**What to do:** Copy each entry below exactly.

**Material for this task:**
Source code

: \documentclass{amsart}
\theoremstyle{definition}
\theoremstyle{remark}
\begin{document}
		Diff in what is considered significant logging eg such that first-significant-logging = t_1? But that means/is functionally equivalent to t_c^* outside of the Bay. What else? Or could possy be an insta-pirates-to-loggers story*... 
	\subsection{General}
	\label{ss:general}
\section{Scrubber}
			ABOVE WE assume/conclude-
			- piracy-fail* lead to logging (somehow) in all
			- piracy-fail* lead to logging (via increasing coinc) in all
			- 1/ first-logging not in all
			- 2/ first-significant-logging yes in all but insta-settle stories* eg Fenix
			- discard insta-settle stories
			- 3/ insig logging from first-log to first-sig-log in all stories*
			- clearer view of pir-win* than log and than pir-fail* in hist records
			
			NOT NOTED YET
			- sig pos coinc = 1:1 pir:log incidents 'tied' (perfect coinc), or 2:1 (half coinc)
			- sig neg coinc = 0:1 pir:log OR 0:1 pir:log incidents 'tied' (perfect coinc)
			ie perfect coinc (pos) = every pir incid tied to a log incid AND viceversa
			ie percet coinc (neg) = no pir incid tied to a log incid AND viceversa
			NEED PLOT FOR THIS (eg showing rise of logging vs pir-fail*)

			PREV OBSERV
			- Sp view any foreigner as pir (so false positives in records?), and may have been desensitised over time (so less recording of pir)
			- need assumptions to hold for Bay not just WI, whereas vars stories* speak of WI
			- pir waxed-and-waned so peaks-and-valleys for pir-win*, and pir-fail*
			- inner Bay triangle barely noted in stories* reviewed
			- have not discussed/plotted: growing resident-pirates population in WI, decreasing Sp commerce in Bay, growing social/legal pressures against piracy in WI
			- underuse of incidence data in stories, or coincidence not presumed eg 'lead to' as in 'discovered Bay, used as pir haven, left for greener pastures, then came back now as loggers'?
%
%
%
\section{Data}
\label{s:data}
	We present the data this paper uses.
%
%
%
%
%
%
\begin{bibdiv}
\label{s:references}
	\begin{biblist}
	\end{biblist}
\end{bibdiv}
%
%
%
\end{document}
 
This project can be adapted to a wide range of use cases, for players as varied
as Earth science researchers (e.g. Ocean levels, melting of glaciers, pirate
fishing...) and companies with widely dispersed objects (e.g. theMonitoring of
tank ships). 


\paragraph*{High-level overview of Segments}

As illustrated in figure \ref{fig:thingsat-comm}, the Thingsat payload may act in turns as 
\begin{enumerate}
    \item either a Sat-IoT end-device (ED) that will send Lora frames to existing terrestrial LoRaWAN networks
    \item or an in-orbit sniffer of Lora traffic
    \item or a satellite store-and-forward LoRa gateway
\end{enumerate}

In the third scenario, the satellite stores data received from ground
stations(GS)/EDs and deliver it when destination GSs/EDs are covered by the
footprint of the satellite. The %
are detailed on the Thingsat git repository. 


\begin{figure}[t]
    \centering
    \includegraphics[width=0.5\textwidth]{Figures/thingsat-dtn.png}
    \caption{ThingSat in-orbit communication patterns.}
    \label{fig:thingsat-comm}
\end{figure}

**Written response:**
Source code

: \documentclass{amsart}
\theoremstyle{definition}
\theoremstyle{remark}
\begin{document}
		Diff in what is considered significant logging eg such that first-significant-logging = t_1? But that means/is functionally equivalent to t_c^* outside of the Bay. What else? Or could possy be an insta-pirates-to-loggers story*... 
	\subsection{General}
	\label{ss:general}
\section{Scrubber}
			ABOVE WE assume/conclude-
			- piracy-fail* lead to logging (somehow) in all
			- piracy-fail* lead to logging (via increasing coinc) in all
			- 1/ first-logging not in all
			- 2/ first-significant-logging yes in all but insta-settle stories* eg Fenix
			- discard insta-settle stories
			- 3/ insig logging from first-log to first-sig-log in all stories*
			- clearer view of pir-win* than log and than pir-fail* in hist records
			
			NOT NOTED YET
			- sig pos coinc = 1:1 pir:log incidents 'tied' (perfect coinc), or 2:1 (half coinc)
			- sig neg coinc = 0:1 pir:log OR 0:1 pir:log incidents 'tied' (perfect coinc)
			ie perfect coinc (pos) = every pir incid tied to a log incid AND viceversa
			ie percet coinc (neg) = no pir incid tied to a log incid AND viceversa
			NEED PLOT FOR THIS (eg showing rise of logging vs pir-fail*)

			PREV OBSERV
			- Sp view any foreigner as pir (so false positives in records?), and may have been desensitised over time (so less recording of pir)
			- need assumptions to hold for Bay not just WI, whereas vars stories* speak of WI
			- pir waxed-and-waned so peaks-and-valleys for pir-win*, and pir-fail*
			- inner Bay triangle barely noted in stories* reviewed
			- have not discussed/plotted: growing resident-pirates population in WI, decreasing Sp commerce in Bay, growing social/legal pressures against piracy in WI
			- underuse of incidence data in stories, or coincidence not presumed eg 'lead to' as in 'discovered Bay, used as pir haven, left for greener pastures, then came back now as loggers'?
%
%
%
\section{Data}
\label{s:data}
	We present the data this paper uses.
%
%
%
%
%
%
\begin{bibdiv}
\label{s:references}
	\begin{biblist}
	\end{biblist}
\end{bibdiv}
%
%
%
\end{document}
 
This project can be adapted to a wide range of use cases, for players as varied
as Earth science researchers (e.g. Ocean levels, melting of glaciers, pirate
fishing...) and companies with widely dispersed objects (e.g. theMonitoring of
tank ships). 


\paragraph*{High-level overview of Segments}

As illustrated in figure \ref{fig:thingsat-comm}, the Thingsat payload may act in turns as 
\begin{enumerate}
    \item either a Sat-IoT end-device (ED) that will send Lora frames to existing terrestrial LoRaWAN networks
    \item or an in-orbit sniffer of Lora traffic
    \item or a satellite store-and-forward LoRa gateway
\end{enumerate}

In the third scenario, the satellite stores data received from ground
stations(GS)/EDs and deliver it when destination GSs/EDs are covered by the
footprint of the satellite. The %
are detailed on the Thingsat git repository. 


\begin{figure}[t]
    \centering
    \includegraphics[width=0.5\textwidth]{Figures/thingsat-dtn.png}
    \caption{ThingSat in-orbit communication patterns.}
    \label{fig:thingsat-comm}
\end{figure}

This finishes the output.